Scripting the Big Lie 

PRO-WAR PROPAGANDA PROLIFERATES 

By Heather Cottin 

The titans of the military-industrial-media complex are 
working around the clock trying to annihilate the truth so 
people in the United States won't care what happens to the 
people of Afghanistan. Using every propaganda vehicle, the 
Bush administration is driving hard to control the minds and 
hearts of the public here and, if possible, around the 
world. Those who would oppose them are run over. 

In a briefing, Bush spokesperson Ari Fleischer warned 
reporters that, in times like these, "people have to watch 
what they say and watch what they do." CNN and other major 
commercial news organizations are obeying Fleischer's 
admonition. 

During the bombing of Afghanistan, network news outlets 
endlessly repeated, "Taliban claims are nearly impossible to 
verify." CNN has ordered reporters to frame reports of 
civilian deaths with reminders that "the Pentagon has 
repeatedly stressed that it is trying to minimize" such 
casualties, and that "the Taliban regime continues to harbor 
terrorists who are connected to the Sept. 11 attacks that 
claimed thousands of innocent lives in the U.S." 

In a special report Nov. 5 that took other media to task for 
letting the world know about the slaughter of innocents in 
Afghanistan, Fox News anchor Brit Hume said, "Civilian 
casualties are historically, by definition, a part of war, 
really. Should they be as big news as they've been?" 
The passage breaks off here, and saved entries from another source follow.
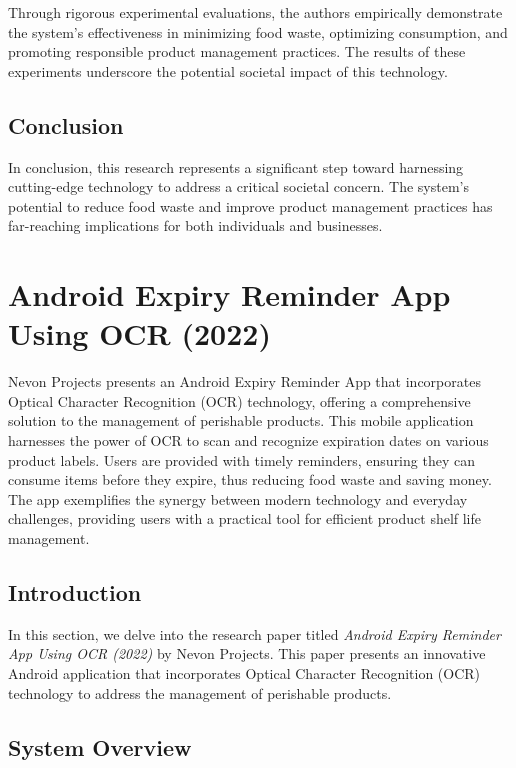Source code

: Through rigorous experimental evaluations, the authors empirically demonstrate the system's effectiveness in minimizing food waste, optimizing consumption, and promoting responsible product management practices. The results of these experiments underscore the potential societal impact of this technology.

\subsection{Conclusion}

In conclusion, this research represents a significant step toward harnessing cutting-edge technology to address a critical societal concern. The system's potential to reduce food waste and improve product management practices has far-reaching implications for both individuals and businesses.




\section{Android Expiry Reminder App Using OCR (2022)}

Nevon Projects presents an Android Expiry Reminder App that incorporates Optical Character Recognition (OCR) technology, offering a comprehensive solution to the management of perishable products. This mobile application harnesses the power of OCR to scan and recognize expiration dates on various product labels. Users are provided with timely reminders, ensuring they can consume items before they expire, thus reducing food waste and saving money. The app exemplifies the synergy between modern technology and everyday challenges, providing users with a practical tool for efficient product shelf life management.

\subsection{Introduction}

In this section, we delve into the research paper titled \textit{Android Expiry Reminder App Using OCR (2022)} by Nevon Projects. This paper presents an innovative Android application that incorporates Optical Character Recognition (OCR) technology to address the management of perishable products.

\subsection{System Overview}

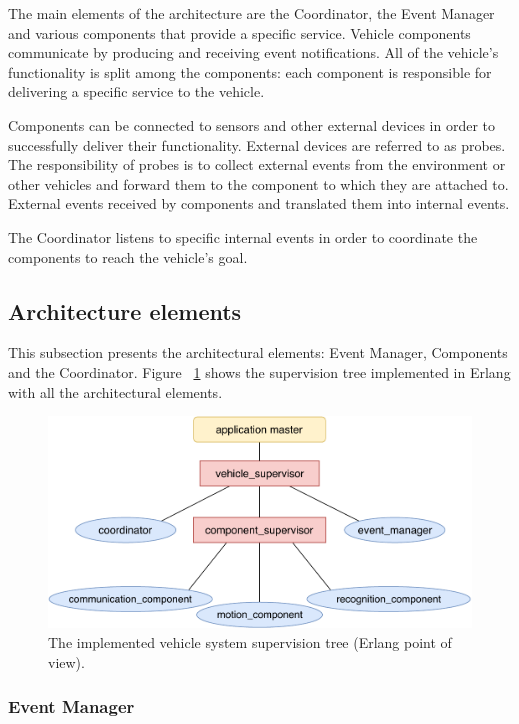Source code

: \documentclass{memoir}
\begin{document}
The main elements of the architecture are the Coordinator, the Event Manager and various components that provide a specific service.
Vehicle components communicate by producing and receiving event notifications. All of the vehicle's functionality is split among the components: each component is responsible for delivering a specific service to the vehicle.

Components can be connected to sensors and other external devices in order to successfully deliver their functionality. External devices are referred to as probes.
The responsibility of probes is to collect external events from the environment or other vehicles and forward them to the component to which they are attached to.
External events received by components and translated them into internal events.


The Coordinator listens to specific internal events in order to coordinate the components to reach the vehicle's goal.

\subsection{Architecture elements}

This subsection presents the architectural elements: Event Manager, Components and the Coordinator. Figure ~\ref{fig:erlang-point-of-view} shows the supervision tree implemented in Erlang with all the architectural elements.

\begin{figure}
	\centering
	\includegraphics[width=0.8\linewidth]{implementation_details/erlang_point-of-view.pdf}
	\caption{The implemented vehicle system supervision tree (Erlang point of view).}
	\label{fig:erlang-point-of-view}
\end{figure}

\subsubsection{Event Manager}
\end{document}

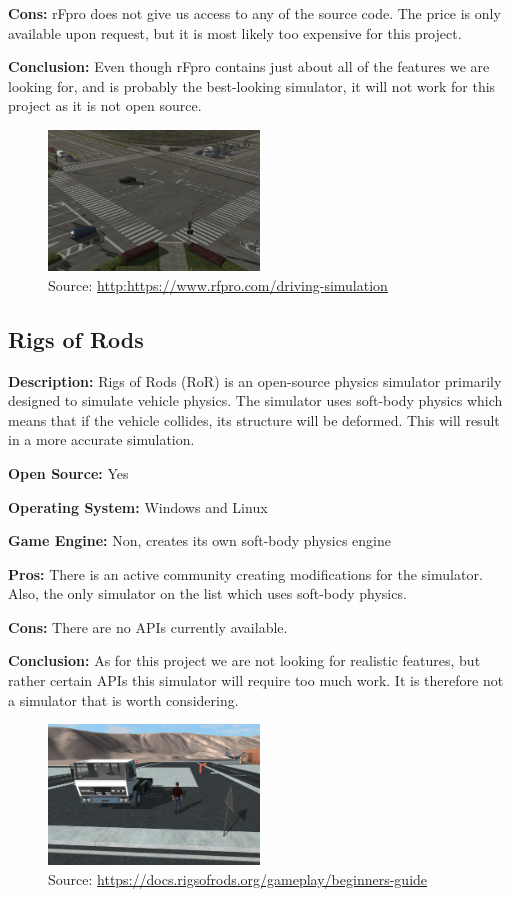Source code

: \textbf{Cons:} rFpro does not give us access to any of the source code. The price is only available upon request, but it is most likely too expensive for this project. 

\textbf{Conclusion:} Even though rFpro contains just about all of the features we are looking for, and is probably the best-looking simulator, it will not work for this project as it is not open source. 

\begin{figure}[H]
    \centering
    \includegraphics[width=0.5\textwidth]{Simulators/rFpro.jpg}
    \caption{Source: \url{http:https://www.rfpro.com/driving-simulation}}
\end{figure}

\subsection{Rigs of Rods}
\textbf{Description:} Rigs of Rods (RoR) is an open-source physics simulator primarily designed to simulate vehicle physics. The simulator uses soft-body physics which means that if the vehicle collides, its structure will be deformed. This will result in a more accurate simulation.

\textbf{Open Source:} Yes

\textbf{Operating System:} Windows and Linux

\textbf{Game Engine:} Non, creates its own soft-body physics engine

\textbf{Pros:} There is an active community creating modifications for the simulator. Also, the only simulator on the list which uses soft-body physics. 

\textbf{Cons:} There are no APIs currently available. 

\textbf{Conclusion:} As for this project we are not looking for realistic features, but rather certain APIs this simulator will require too much work. It is therefore not a simulator that is worth considering. 

\begin{figure}[H]
    \centering
    \includegraphics[width=0.5\textwidth]{Simulators/RoR.png}
    \caption{Source: \url{https://docs.rigsofrods.org/gameplay/beginners-guide}}
\end{figure}



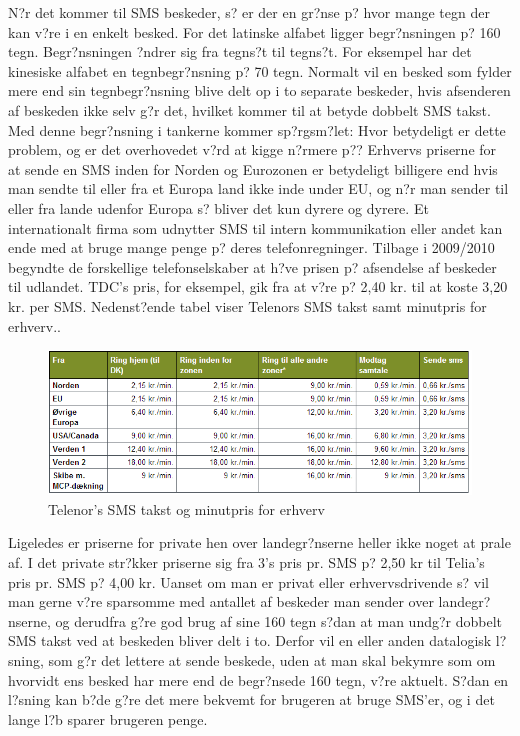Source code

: N?r det kommer til SMS beskeder, s? er der en gr?nse p? hvor mange tegn der kan v?re i en enkelt besked. For det latinske alfabet ligger begr?nsningen p? 160 tegn. Begr?nsningen ?ndrer sig fra tegns?t til tegns?t. For eksempel har det kinesiske alfabet en tegnbegr?nsning p? 70 tegn.\cite{Pro_1} Normalt vil en besked som fylder mere end sin tegnbegr?nsning blive delt op i to separate beskeder, hvis afsenderen af beskeden ikke selv g?r det, hvilket kommer til at betyde dobbelt SMS takst. Med denne begr?nsning i tankerne kommer sp?rgsm?let: Hvor betydeligt er dette problem, og er det overhovedet v?rd at kigge n?rmere p??
Erhvervs priserne for at sende en SMS inden for Norden og Eurozonen er betydeligt billigere end hvis man sendte til eller fra et Europa land ikke inde under EU, og n?r man sender til eller fra lande udenfor Europa s? bliver det kun dyrere og dyrere. Et internationalt firma som udnytter SMS til intern kommunikation eller andet kan ende med at bruge mange penge p? deres telefonregninger. Tilbage i 2009/2010 begyndte de forskellige telefonselskaber at h?ve prisen p? afsendelse af beskeder til udlandet. TDC's pris, for eksempel, gik fra at v?re p? 2,40 kr. til at koste 3,20 kr. per SMS.\cite{Pro_2} Nedenst?ende tabel viser Telenors SMS takst samt minutpris for erhverv.\cite{Pro_3}.

\begin{figure}[H]
\centering
\includegraphics[width=\linewidth]{Billeder/Priser}
\caption {Telenor's SMS takst og minutpris for erhverv}
\centering
\end{figure}


Ligeledes er priserne for private hen over landegr?nserne heller ikke noget at prale af. I det private str?kker priserne sig fra 3's pris pr. SMS p? 2,50 kr\cite{Pro_4} til Telia's pris pr. SMS p? 4,00 kr.\cite{Pro_5} Uanset om man er privat eller erhvervsdrivende s? vil man gerne v?re sparsomme med antallet af beskeder man sender over landegr?nserne, og derudfra g?re god brug af sine 160 tegn s?dan at man undg?r dobbelt SMS takst ved at beskeden bliver delt i to.
Derfor vil en eller anden datalogisk l?sning, som g?r det lettere at sende beskede, uden at man skal bekymre som om hvorvidt ens besked har mere end de begr?nsede 160 tegn, v?re aktuelt. S?dan en l?sning kan b?de g?re det mere bekvemt for brugeren at bruge SMS'er, og i det lange l?b sparer brugeren penge.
Mara Liasson from National Public Radio agreed, "Look, war 
is about killing people. Civilian casualties are 
unavoidable." 

U.S. News & World Report columnist Michael Barone added, "I 
think the real problem here is that this is poor news 
judgment on the part of some of these news organizations. 
Civilian casualties are not, as Mara says, news. The fact is 
that they accompany wars." 

A memo circulated to editors at the Panama City, Fla., News 
Herald and leaked to Jim Romenesko's Media News warned: "DO 
NOT USE photos on Page 1A showing civilian casualties from 
the U.S. war on Afghanistan. DO NOT USE wire stories which 
lead with civilian casualties from the U.S. war on 
Afghanistan ... play down the civilian casualties, DO IT." 

PROPAGANDA EXTRAVAGANZA 

A New York Times article on Nov. 11 delineating the "Battle 
to Shape Public Opinion" explained in detail how the Bush 
administration was setting up "a round-the-clock war news 
bureau" in Washington, London and Islamabad to help develop 
a "message of the day." 

The Times called the effort a "21st-century version of the 
muscular propaganda war that the United States waged in the 
1940s." 

The State Department brought in former advertising executive 
Charlotte Beers to sell the U.S. line. This message 
"dovetails with the domestic news management" under the 
supervision of Karen P. Hughes, the White House 
communications director. Beers holds meetings with foreign 
correspondents "closed to American journalists." 

"We can't give out our propaganda to our own people," said 
Price Floyd, deputy director of media outreach at the State 
Department. Heavens, no. 

According to the Times, the State Department and Defense 
Department aren't allowing any real information out about 
military operations. "Clark Hoyt, the Washington editor for 
the Knight Ridder newspaper chain, said 'American forces are 
engaged in combat overseas, and we are basically shut out.'" 
The Frankfurter Rundschau wrote, "Substantial amounts of 
information about current military actions and their 
consequences is subject to censorship by parties to the 
conflict." 

MOVIEGOERS, BEWARE! 

This is total war, even if incredibly one-sided, and the 
administration has drafted Hollywood. 

The heads of the Warner Brothers television studio and of 
the CBS and Fox broadcasting networks are actively 
collaborating in a scheme to spread the U.S. government's 
message through the movies. 

The New York Times reported on Nov. 11 that several dozen 
top Hollywood executives met with Karl Rove, President 
Bush's senior adviser, to find "common ground on how the 
entertainment industry can contribute to the war effort, 
replicating in spirit if not in scope the partnership formed 
between filmmakers and war planners in the 1940s." 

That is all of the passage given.